(Problem details)
In the records that follow, locate every line with "réduisant" and extract it.

(Supplied records)
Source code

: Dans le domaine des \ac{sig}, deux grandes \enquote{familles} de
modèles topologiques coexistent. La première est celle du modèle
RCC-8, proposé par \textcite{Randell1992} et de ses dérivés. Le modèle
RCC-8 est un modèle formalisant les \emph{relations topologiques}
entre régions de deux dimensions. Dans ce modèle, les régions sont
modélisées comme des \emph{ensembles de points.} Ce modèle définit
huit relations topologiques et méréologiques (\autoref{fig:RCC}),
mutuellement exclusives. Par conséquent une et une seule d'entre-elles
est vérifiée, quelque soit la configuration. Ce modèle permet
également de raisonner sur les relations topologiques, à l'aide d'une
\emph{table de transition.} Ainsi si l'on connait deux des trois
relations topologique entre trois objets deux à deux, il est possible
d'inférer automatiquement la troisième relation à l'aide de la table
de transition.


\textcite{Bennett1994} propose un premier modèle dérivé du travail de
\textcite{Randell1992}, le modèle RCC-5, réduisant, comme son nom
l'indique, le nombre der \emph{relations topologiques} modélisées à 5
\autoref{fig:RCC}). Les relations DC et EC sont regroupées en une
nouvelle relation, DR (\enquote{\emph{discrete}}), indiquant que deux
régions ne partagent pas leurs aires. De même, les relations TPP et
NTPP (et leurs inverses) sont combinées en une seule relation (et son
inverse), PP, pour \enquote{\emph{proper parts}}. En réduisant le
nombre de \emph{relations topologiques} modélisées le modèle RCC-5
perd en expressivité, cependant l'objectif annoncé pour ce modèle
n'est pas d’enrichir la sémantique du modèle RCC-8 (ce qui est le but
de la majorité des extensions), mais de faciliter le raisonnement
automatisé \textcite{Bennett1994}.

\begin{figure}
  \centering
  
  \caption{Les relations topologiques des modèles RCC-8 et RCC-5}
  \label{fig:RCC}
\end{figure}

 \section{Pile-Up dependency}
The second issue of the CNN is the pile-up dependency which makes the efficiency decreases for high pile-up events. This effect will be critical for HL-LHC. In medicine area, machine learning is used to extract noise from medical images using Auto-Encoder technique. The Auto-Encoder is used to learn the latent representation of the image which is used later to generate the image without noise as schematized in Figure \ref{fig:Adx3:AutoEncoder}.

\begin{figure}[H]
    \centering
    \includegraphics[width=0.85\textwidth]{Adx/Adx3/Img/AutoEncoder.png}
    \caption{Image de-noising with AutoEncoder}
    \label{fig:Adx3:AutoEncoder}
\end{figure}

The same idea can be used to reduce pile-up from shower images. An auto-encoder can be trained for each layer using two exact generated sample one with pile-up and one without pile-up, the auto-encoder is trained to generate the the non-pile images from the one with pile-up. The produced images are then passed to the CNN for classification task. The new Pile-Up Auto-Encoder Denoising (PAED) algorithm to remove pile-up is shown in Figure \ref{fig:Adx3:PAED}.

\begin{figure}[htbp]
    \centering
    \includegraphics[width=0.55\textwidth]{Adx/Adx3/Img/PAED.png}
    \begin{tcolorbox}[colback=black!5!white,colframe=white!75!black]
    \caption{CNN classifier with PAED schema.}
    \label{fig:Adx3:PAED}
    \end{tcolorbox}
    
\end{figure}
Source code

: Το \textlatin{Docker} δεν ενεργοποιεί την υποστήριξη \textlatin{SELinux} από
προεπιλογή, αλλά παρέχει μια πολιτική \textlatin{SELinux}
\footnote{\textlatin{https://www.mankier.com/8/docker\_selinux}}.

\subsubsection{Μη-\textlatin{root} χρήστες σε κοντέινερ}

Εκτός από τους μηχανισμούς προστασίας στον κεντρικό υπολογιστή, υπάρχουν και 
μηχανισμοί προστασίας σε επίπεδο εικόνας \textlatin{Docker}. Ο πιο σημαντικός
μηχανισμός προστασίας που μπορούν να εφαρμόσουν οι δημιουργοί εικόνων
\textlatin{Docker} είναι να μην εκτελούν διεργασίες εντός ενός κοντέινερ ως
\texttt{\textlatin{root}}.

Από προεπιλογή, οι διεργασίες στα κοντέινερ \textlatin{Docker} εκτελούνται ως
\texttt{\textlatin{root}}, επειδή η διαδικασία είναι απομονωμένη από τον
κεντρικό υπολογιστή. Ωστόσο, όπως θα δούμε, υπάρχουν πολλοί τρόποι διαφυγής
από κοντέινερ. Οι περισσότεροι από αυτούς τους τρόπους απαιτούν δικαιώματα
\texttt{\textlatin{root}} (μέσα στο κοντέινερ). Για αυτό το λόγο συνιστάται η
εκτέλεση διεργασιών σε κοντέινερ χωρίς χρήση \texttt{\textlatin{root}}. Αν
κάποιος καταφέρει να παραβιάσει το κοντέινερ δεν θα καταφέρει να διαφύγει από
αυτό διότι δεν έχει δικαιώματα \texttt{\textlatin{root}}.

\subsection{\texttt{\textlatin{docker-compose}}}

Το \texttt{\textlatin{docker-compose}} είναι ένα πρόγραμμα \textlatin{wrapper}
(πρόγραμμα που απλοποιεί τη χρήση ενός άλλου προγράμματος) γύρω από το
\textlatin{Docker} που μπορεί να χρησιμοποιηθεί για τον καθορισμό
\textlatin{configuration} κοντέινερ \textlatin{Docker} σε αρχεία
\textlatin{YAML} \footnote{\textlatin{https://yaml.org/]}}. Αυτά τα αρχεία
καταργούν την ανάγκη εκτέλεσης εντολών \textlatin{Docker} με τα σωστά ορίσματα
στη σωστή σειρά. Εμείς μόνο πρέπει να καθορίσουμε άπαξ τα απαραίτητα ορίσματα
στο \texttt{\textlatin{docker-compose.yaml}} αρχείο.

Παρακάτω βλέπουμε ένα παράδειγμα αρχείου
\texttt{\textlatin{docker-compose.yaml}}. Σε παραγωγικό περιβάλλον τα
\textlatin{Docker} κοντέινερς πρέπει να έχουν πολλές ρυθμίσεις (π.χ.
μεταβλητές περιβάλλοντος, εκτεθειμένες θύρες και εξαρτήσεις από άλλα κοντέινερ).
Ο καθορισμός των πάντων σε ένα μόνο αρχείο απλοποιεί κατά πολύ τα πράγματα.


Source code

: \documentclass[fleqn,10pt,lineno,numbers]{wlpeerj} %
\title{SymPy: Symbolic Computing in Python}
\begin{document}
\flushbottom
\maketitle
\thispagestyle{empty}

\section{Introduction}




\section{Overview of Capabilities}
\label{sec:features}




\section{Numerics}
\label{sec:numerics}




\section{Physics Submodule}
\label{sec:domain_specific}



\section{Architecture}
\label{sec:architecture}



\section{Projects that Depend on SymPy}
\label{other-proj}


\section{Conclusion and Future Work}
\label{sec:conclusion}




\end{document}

(Result of the task)
\textcite{Randell1992}, le modèle RCC-5, réduisant, comme son nom
inverse), PP, pour \enquote{\emph{proper parts}}. En réduisant le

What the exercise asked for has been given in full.